▶ _Work item_
Set down exactly, and only, the lines from the one with "- Protected routes with role-based access" to the final line of the entries, both included.

▶ _Records to use_
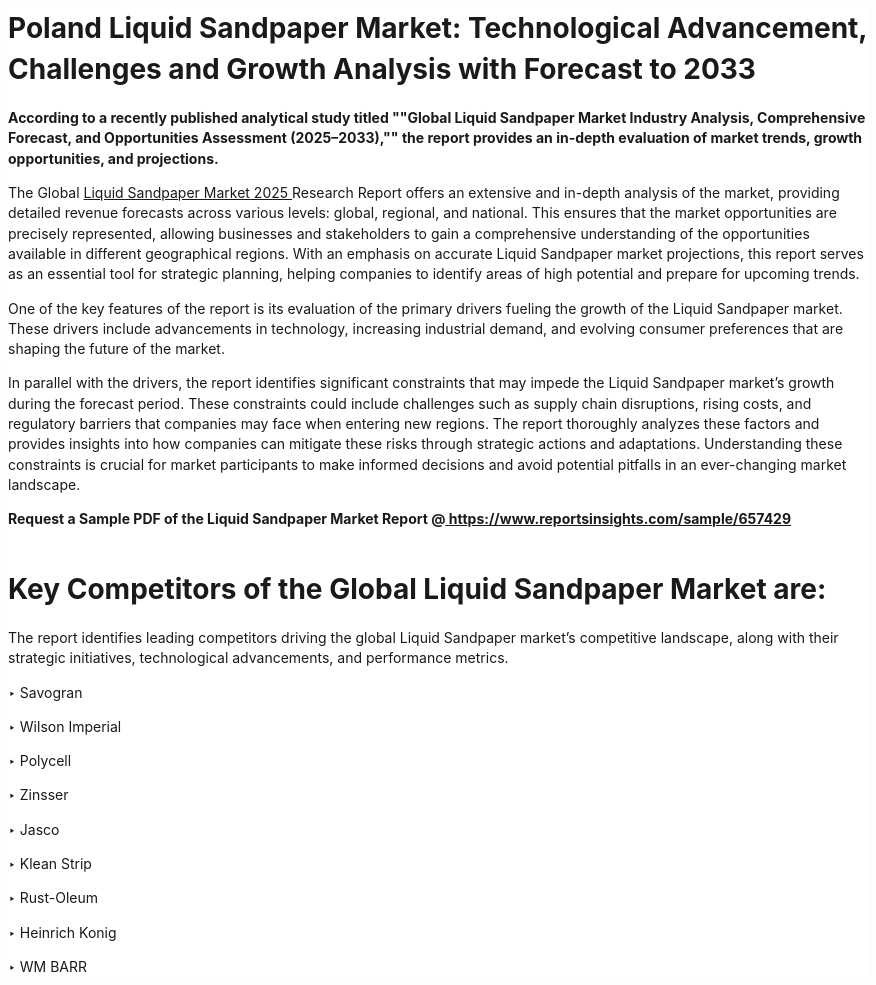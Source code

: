 # Poland Liquid Sandpaper Market: Technological Advancement, Challenges and Growth Analysis with Forecast to 2033

<strong>According to a recently published analytical study titled ""Global Liquid Sandpaper Market Industry Analysis, Comprehensive Forecast, and Opportunities Assessment (2025–2033),"" the report provides an in-depth evaluation of market trends, growth opportunities, and projections.</strong>

The Global <a href=https://www.reportsinsights.com/sample/657429>Liquid Sandpaper Market 2025 </a> Research Report offers an extensive and in-depth analysis of the market, providing detailed revenue forecasts across various levels: global, regional, and national. This ensures that the market opportunities are precisely represented, allowing businesses and stakeholders to gain a comprehensive understanding of the opportunities available in different geographical regions. With an emphasis on accurate Liquid Sandpaper market projections, this report serves as an essential tool for strategic planning, helping companies to identify areas of high potential and prepare for upcoming trends.

One of the key features of the report is its evaluation of the primary drivers fueling the growth of the Liquid Sandpaper market. These drivers include advancements in technology, increasing industrial demand, and evolving consumer preferences that are shaping the future of the market. 

In parallel with the drivers, the report identifies significant constraints that may impede the Liquid Sandpaper market’s growth during the forecast period. These constraints could include challenges such as supply chain disruptions, rising costs, and regulatory barriers that companies may face when entering new regions. The report thoroughly analyzes these factors and provides insights into how companies can mitigate these risks through strategic actions and adaptations. Understanding these constraints is crucial for market participants to make informed decisions and avoid potential pitfalls in an ever-changing market landscape.

<strong>Request a Sample PDF of the Liquid Sandpaper Market Report </strong><strong>@<a href=https://www.reportsinsights.com/sample/657429> https://www.reportsinsights.com/sample/657429</a></strong></font>

# <strong>Key Competitors of the Global Liquid Sandpaper Market are:</strong>

The report identifies leading competitors driving the global Liquid Sandpaper market’s competitive landscape, along with their strategic initiatives, technological advancements, and performance metrics.

‣ Savogran

‣ Wilson Imperial

‣ Polycell

‣ Zinsser

‣ Jasco

‣ Klean Strip

‣ Rust-Oleum

‣ Heinrich Konig

‣ WM BARR
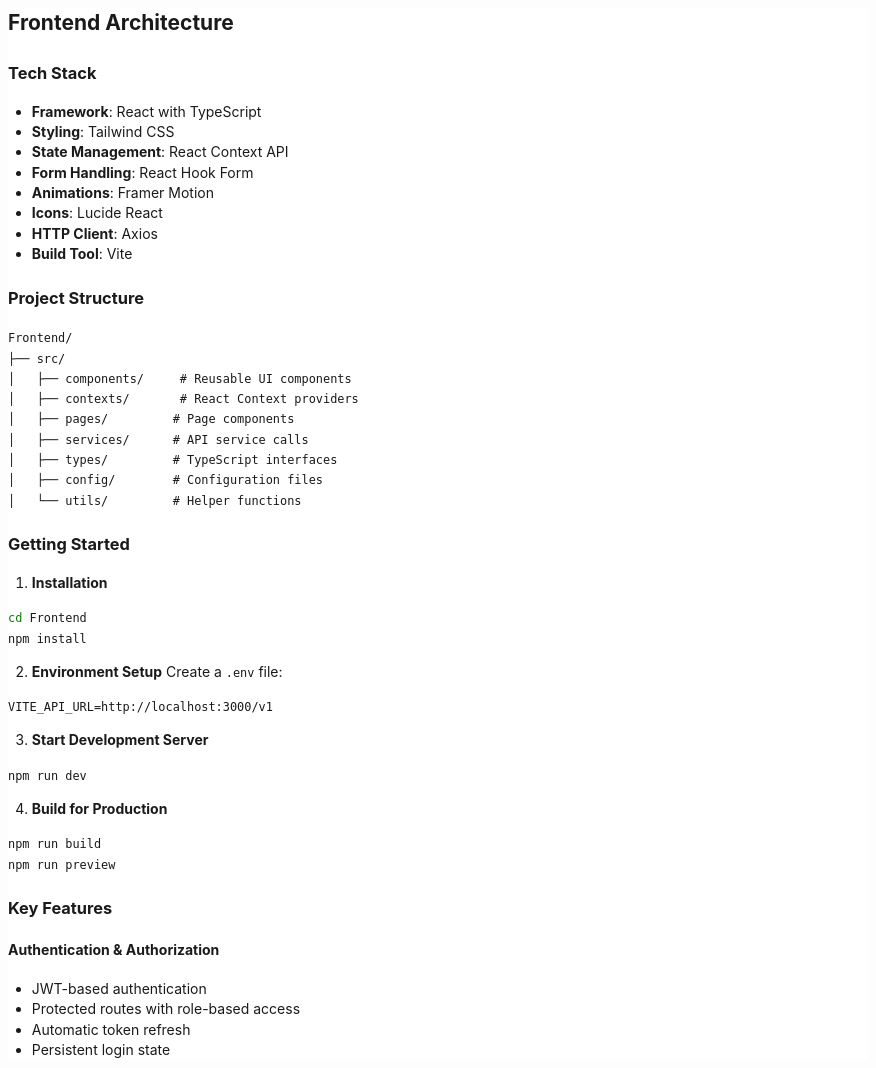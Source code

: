 ## Frontend Architecture

### Tech Stack
- **Framework**: React with TypeScript
- **Styling**: Tailwind CSS
- **State Management**: React Context API
- **Form Handling**: React Hook Form
- **Animations**: Framer Motion
- **Icons**: Lucide React
- **HTTP Client**: Axios
- **Build Tool**: Vite

### Project Structure
```
Frontend/
├── src/
│   ├── components/     # Reusable UI components
│   ├── contexts/       # React Context providers
│   ├── pages/         # Page components
│   ├── services/      # API service calls
│   ├── types/         # TypeScript interfaces
│   ├── config/        # Configuration files
│   └── utils/         # Helper functions
```

### Getting Started

1. **Installation**
```bash
cd Frontend
npm install
```

2. **Environment Setup**
Create a `.env` file:
```env
VITE_API_URL=http://localhost:3000/v1
```

3. **Start Development Server**
```bash
npm run dev
```

4. **Build for Production**
```bash
npm run build
npm run preview
```

### Key Features

#### Authentication & Authorization
- JWT-based authentication
- Protected routes with role-based access
- Automatic token refresh
- Persistent login state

▶ _Written solution_
- Protected routes with role-based access
- Automatic token refresh
- Persistent login state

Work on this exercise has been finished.